France may cut Channel islands ferry service after post-Brexit collapse in visitor numbers

Visits to the Channel islands from France have halved since Brexit, and French local authorities say they may be forced to cut the regular ferry service, asking for the passport requirement to be waived for French visitors.

France may cut Channel islands ferry service after post-Brexit collapse in visitor numbers

Travel to and from the Channel islands – which are British crown dependancies – has reduced significantly since Brexit, when passports became a requirement for those travelling in and out of the islands and their ports.

Now the president of the local authorities in the Manche département of France has asked that passport requirements be lifted, with hopes of increasing travel to and from the islands.

Jean Morin told Ouest France that there has been a “considerable reduction in the number of passengers on routes between the Channel ports and the islands” and as a result the ferry service between France and the islands was seriously in deficit.

“On these lines, we will never make money, but we cannot be in deficit”, explained the Morin. 

He added that if a solution is not found by the deadline of May 1st, 2023, then local authorities will stop funding the shipping company DNO, which runs the Manche Îles Express ferry service.

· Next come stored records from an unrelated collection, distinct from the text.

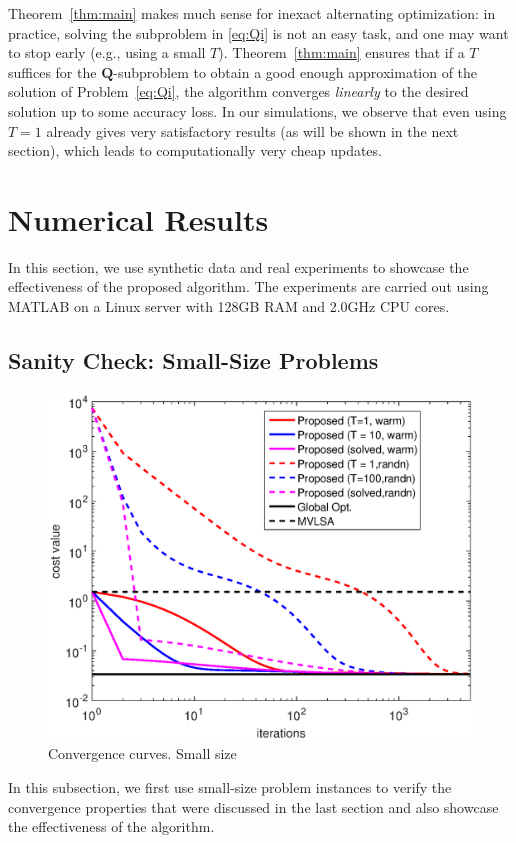 \documentclass[10pt,journal]{IEEEtran}
\newcommand{\Q}{\boldsymbol{Q}}
\begin{document}
Theorem~\ref{thm:main} makes much sense for inexact alternating optimization: in practice, solving the subproblem in \eqref{eq:Qi} is not an easy task, and one may want to stop early (e.g., using a small $T$).
Theorem~\ref{thm:main} ensures that if a $T$ suffices for the $\Q$-subproblem to obtain a good enough approximation of the solution of Problem~\eqref{eq:Qi}, the algorithm converges \textit{linearly} to the desired solution up to some accuracy loss.
In our simulations, we observe that even using $T=1$ already gives very satisfactory results (as will be shown in the next section), which leads to computationally very cheap updates.




\section{Numerical Results}

In this section, we use synthetic data and real experiments to showcase the effectiveness of the proposed algorithm.
The experiments are carried out using {MATLAB} on a Linux server with 128GB RAM and 2.0GHz CPU cores.

\subsection{Sanity Check: Small-Size Problems}

\begin{figure}[ht]
\centering
\includegraphics[width=.75\linewidth]{lambda_1.eps} 
\caption{Convergence curves. Small size}
\label{fig:subfigure1}
\end{figure}
In this subsection, we first use small-size problem instances to verify the convergence properties
that were discussed in the last section and also showcase the effectiveness of the algorithm.
\end{document}
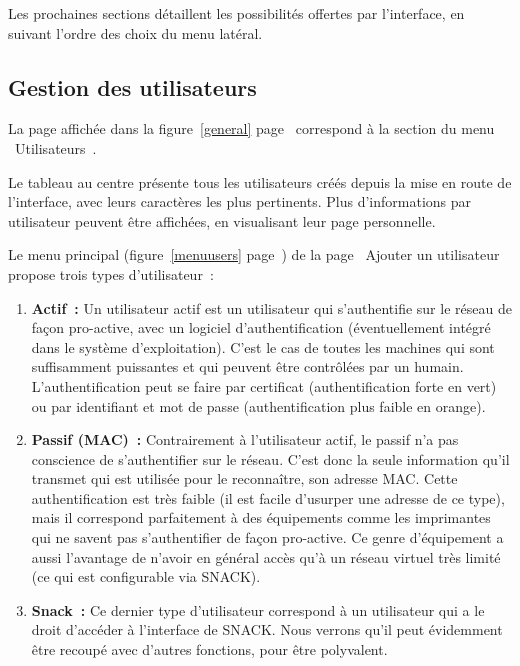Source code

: Les prochaines sections détaillent les possibilités offertes par l'interface, en suivant l'ordre des choix du menu latéral.

\subsection{Gestion des utilisateurs}

La page affichée dans la figure~\ref{general} page~\pageref{general} correspond à la section du menu \og~Utilisateurs~\fg.

Le tableau au centre présente tous les utilisateurs créés depuis la mise en route de l'interface, avec leurs caractères les plus pertinents. Plus d'informations par utilisateur peuvent être affichées, en visualisant leur page personnelle.

Le menu principal (figure~\ref{menuusers} page~\pageref{menuusers}) de la page \og~Ajouter un utilisateur~\fg{} propose trois types d'utilisateur~:

\begin{enumerate}
\item \textbf{Actif~:} Un utilisateur actif est un utilisateur qui s'authentifie sur le réseau de façon pro-active, avec un logiciel d'authentification (éventuellement intégré dans le système d'exploitation). C'est le cas de toutes les machines qui sont suffisamment puissantes et qui peuvent être contrôlées par un humain. L'authentification peut se faire par certificat (authentification forte en vert) ou par identifiant et mot de passe (authentification plus faible en orange).
\item \textbf{Passif (MAC)~:} Contrairement à l'utilisateur actif, le passif n'a pas conscience de s'authentifier sur le réseau. C'est donc la seule information qu'il transmet qui est utilisée pour le reconnaître, son adresse MAC. Cette authentification est très faible (il est facile d'usurper une adresse de ce type), mais il correspond parfaitement à des équipements comme les imprimantes qui ne savent pas s'authentifier de façon pro-active. Ce genre d'équipement a aussi l'avantage de n'avoir en général accès qu'à un réseau virtuel très limité (ce qui est configurable via SNACK).
\item \textbf{Snack~:} Ce dernier type d'utilisateur correspond à un utilisateur qui a le droit d'accéder à l'interface de SNACK. Nous verrons qu'il peut évidemment être recoupé avec d'autres fonctions, pour être polyvalent.
\end{enumerate}


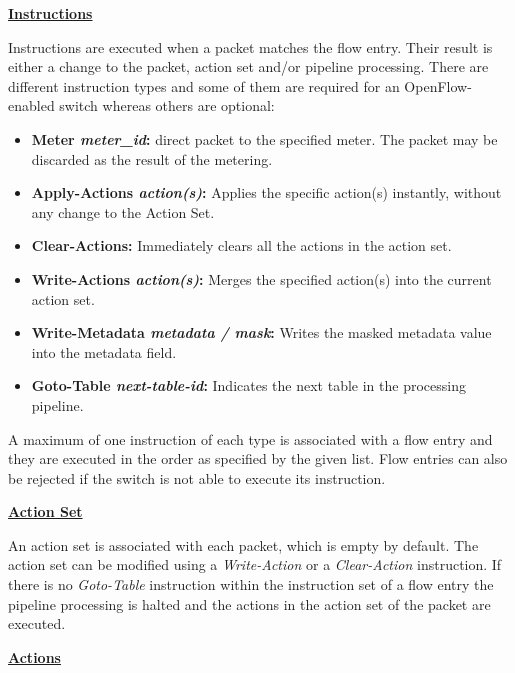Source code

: \underline{\textbf{Instructions}}

Instructions are executed when a packet matches the flow entry. Their result is either a change to the packet, action set and/or pipeline processing. There are different instruction types and some of them are required for an OpenFlow-enabled switch whereas others are optional:

\begin{itemize}
\item \textbf{Meter \textit{meter\_id}:} direct packet to the specified meter. The packet may be discarded as the result of the metering.
\item \textbf{Apply-Actions \textit{action(s)}:} Applies the specific action(s) instantly, without any change to the Action Set.
\item \textbf{Clear-Actions:} Immediately clears all the actions in the action set.
\item \textbf{Write-Actions \textit{action(s)}:} Merges the specified action(s) into the current action set.
\item \textbf{Write-Metadata \textit{metadata / mask}:} Writes the masked metadata value into the metadata field.
\item \textbf{Goto-Table \textit{next-table-id}:} Indicates the next table in the processing pipeline.
\end{itemize}

A maximum of one instruction of each type is associated with a flow entry and they are executed in the order as specified by the given list. Flow entries can also be rejected if the switch is not able to execute its instruction.


\underline{\textbf{Action Set}}

An action set is associated with each packet, which is empty by default. The action set can be modified using a \textit{Write-Action} or a \textit{Clear-Action} instruction. If there is no \textit{Goto-Table} instruction within the instruction set of a flow entry the pipeline processing is halted and the actions in the action set of the packet are executed.


\underline{\textbf{Actions}}

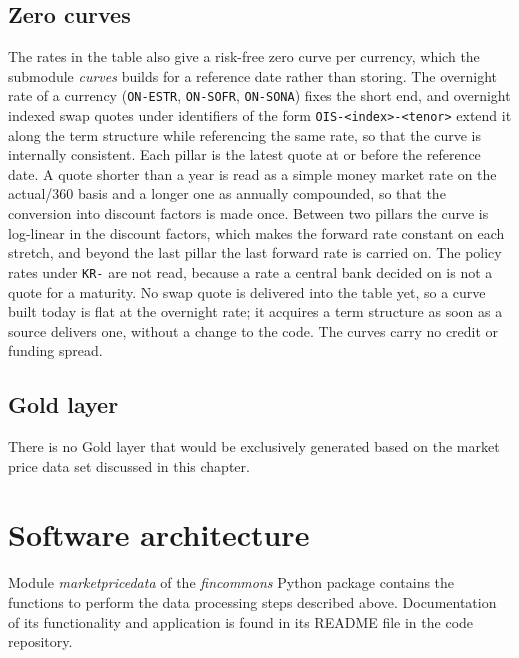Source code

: \subsection{Zero curves}

The rates in the table also give a risk-free zero curve per currency, which the submodule \emph{curves} builds for a reference date rather than storing. The overnight rate of a currency (\verb|ON-ESTR|, \verb|ON-SOFR|, \verb|ON-SONA|) fixes the short end, and overnight indexed swap quotes under identifiers of the form \verb|OIS-<index>-<tenor>| extend it along the term structure while referencing the same rate, so that the curve is internally consistent. Each pillar is the latest quote at or before the reference date. A quote shorter than a year is read as a simple money market rate on the actual/360 basis and a longer one as annually compounded, so that the conversion into discount factors is made once. Between two pillars the curve is log-linear in the discount factors, which makes the forward rate constant on each stretch, and beyond the last pillar the last forward rate is carried on. The policy rates under \verb|KR-| are not read, because a rate a central bank decided on is not a quote for a maturity. No swap quote is delivered into the table yet, so a curve built today is flat at the overnight rate; it acquires a term structure as soon as a source delivers one, without a change to the code. The curves carry no credit or funding spread.

\subsection{Gold layer}

There is no Gold layer that would be exclusively generated based on the market price data set discussed in this chapter.

\section{Software architecture}


Module \emph{marketpricedata} of the \emph{fincommons} Python package contains the functions to perform the data processing steps described above. Documentation of its functionality and application is found in its README file in the code repository.

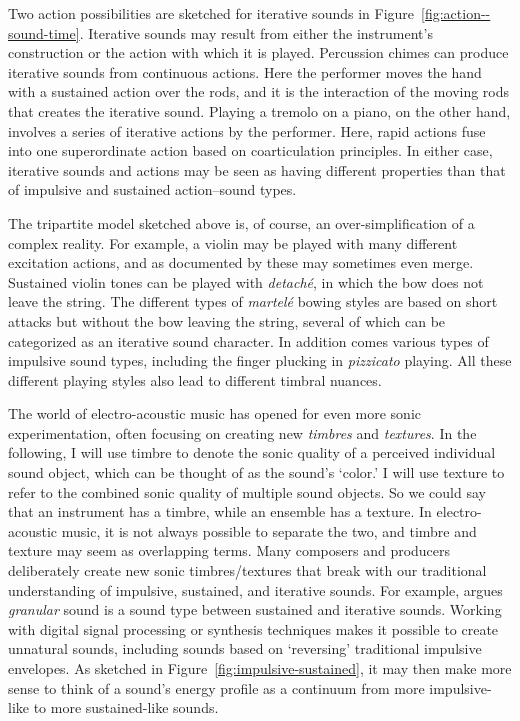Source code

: Two action possibilities are sketched for iterative sounds in Figure~\ref{fig:action--sound-time}. Iterative sounds may result from either the instrument's construction or the action with which it is played. Percussion chimes can produce iterative sounds from continuous actions. Here the performer moves the hand with a sustained action over the rods, and it is the interaction of the moving rods that creates the iterative sound. Playing a tremolo on a piano, on the other hand, involves a series of iterative actions by the performer. Here, rapid actions fuse into one superordinate action based on coarticulation principles. In either case, iterative sounds and actions may be seen as having different properties than that of impulsive and sustained action--sound types.

The tripartite model sketched above is, of course, an over-simplification of a complex reality. For example, a violin may be played with many different excitation actions, and as documented by \citet{applebaum_art_1986} these may sometimes even merge. Sustained violin tones can be played with \emph{detaché}, in which the bow does not leave the string. The different types of \emph{martelé} bowing styles are based on short attacks but without the bow leaving the string, several of which can be categorized as an iterative sound character. In addition comes various types of impulsive sound types, including the finger plucking in \emph{pizzicato} playing. All these different playing styles also lead to different timbral nuances.

The world of electro-acoustic music has opened for even more sonic experimentation, often focusing on creating new \emph{timbres} and \emph{textures}. In the following, I will use timbre to denote the sonic quality of a perceived individual sound object, which can be thought of as the sound's `color.' I will use texture to refer to the combined sonic quality of multiple sound objects. So we could say that an instrument has a timbre, while an ensemble has a texture. In electro-acoustic music, it is not always possible to separate the two, and timbre and texture may seem as overlapping terms. Many composers and producers deliberately create new sonic timbres/textures that break with our traditional understanding of impulsive, sustained, and iterative sounds. For example, \citet{smalley_spectromorphology_1997} argues \emph{granular} sound is a sound type between sustained and iterative sounds. Working with digital signal processing or synthesis techniques makes it possible to create unnatural sounds, including sounds based on `reversing' traditional impulsive envelopes. As sketched in Figure~\ref{fig:impulsive-sustained}, it may then make more sense to think of a sound's energy profile as a continuum from more impulsive-like to more sustained-like sounds.

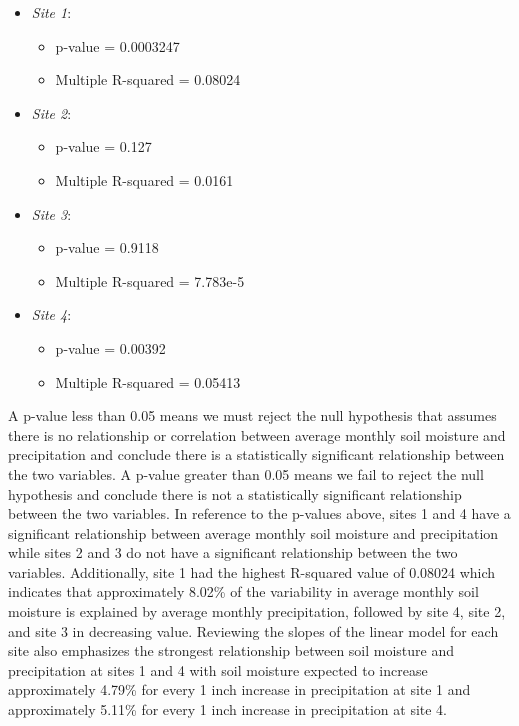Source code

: \documentclass[
  12pt,
]{article}
\providecommand{\tightlist}{%
  \setlength{\itemsep}{0pt}\setlength{\parskip}{0pt}}
\begin{document}
\begin{itemize}
\tightlist
\item
  \emph{Site 1}:

  \begin{itemize}
  \tightlist
  \item
    p-value = 0.0003247
  \item
    Multiple R-squared = 0.08024
  \end{itemize}
\item
  \emph{Site 2}:

  \begin{itemize}
  \tightlist
  \item
    p-value = 0.127
  \item
    Multiple R-squared = 0.0161
  \end{itemize}
\item
  \emph{Site 3}:

  \begin{itemize}
  \tightlist
  \item
    p-value = 0.9118
  \item
    Multiple R-squared = 7.783e-5
  \end{itemize}
\item
  \emph{Site 4}:

  \begin{itemize}
  \tightlist
  \item
    p-value = 0.00392
  \item
    Multiple R-squared = 0.05413
  \end{itemize}
\end{itemize}

A p-value less than 0.05 means we must reject the null hypothesis that
assumes there is no relationship or correlation between average monthly
soil moisture and precipitation and conclude there is a statistically
significant relationship between the two variables. A p-value greater
than 0.05 means we fail to reject the null hypothesis and conclude there
is not a statistically significant relationship between the two
variables. In reference to the p-values above, sites 1 and 4 have a
significant relationship between average monthly soil moisture and
precipitation while sites 2 and 3 do not have a significant relationship
between the two variables. Additionally, site 1 had the highest
R-squared value of 0.08024 which indicates that approximately 8.02\% of
the variability in average monthly soil moisture is explained by average
monthly precipitation, followed by site 4, site 2, and site 3 in
decreasing value. Reviewing the slopes of the linear model for each site
also emphasizes the strongest relationship between soil moisture and
precipitation at sites 1 and 4 with soil moisture expected to increase
approximately 4.79\% for every 1 inch increase in precipitation at site
1 and approximately 5.11\% for every 1 inch increase in precipitation at
site 4.
\end{document}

“If the passport requirement is not lifted by then, we will have no choice but not to renew the service contract for 2024-2025”, Morin told Ouest France.

Only around half of French people have a passport, since the ID card issued to all adults is sufficient to travel within the EU. 

READ MORE: Ask the Expert: How Brexit has changed the rules on pensions, investments and bank accounts for Brits in France

DNO re-launched operations in April and since then, the company, and by extension the département – who plays a large role in funding it via a public service delegation – has been losing significant funds.

According to Franceinfo, the number of passengers has been cut in half since passport requirements were introduced. Franceinfo estimates that for one ticket for one passenger costing €30, the département spends €200.

According to Morin, the ideal solution would be to require a simple ID for tourists seeking to take just day-long or weekend-long stays on the islands – which reportedly represents at least 90 percent of the boats’ usual passengers.

“The Jersey government is working hard on the issue and is waiting for an agreement from London and the European Union. There is the possibility that things could move quickly”, Morin told Franceinfo on Tuesday.

Prior to the Covid-19 pandemic and Brexit, boats going to and from the French mainland carried at least 110,000 people per year. In 2022, only 40,000 passengers made the journey, Olivier Normand, the sales manager of Manche Îles Express, told Actu France.

Normand had expected the decline, however. He told Actu France that the company had taken a survey, which found that almost half (between 40 and 50 percent) of their clientele did not have a passport.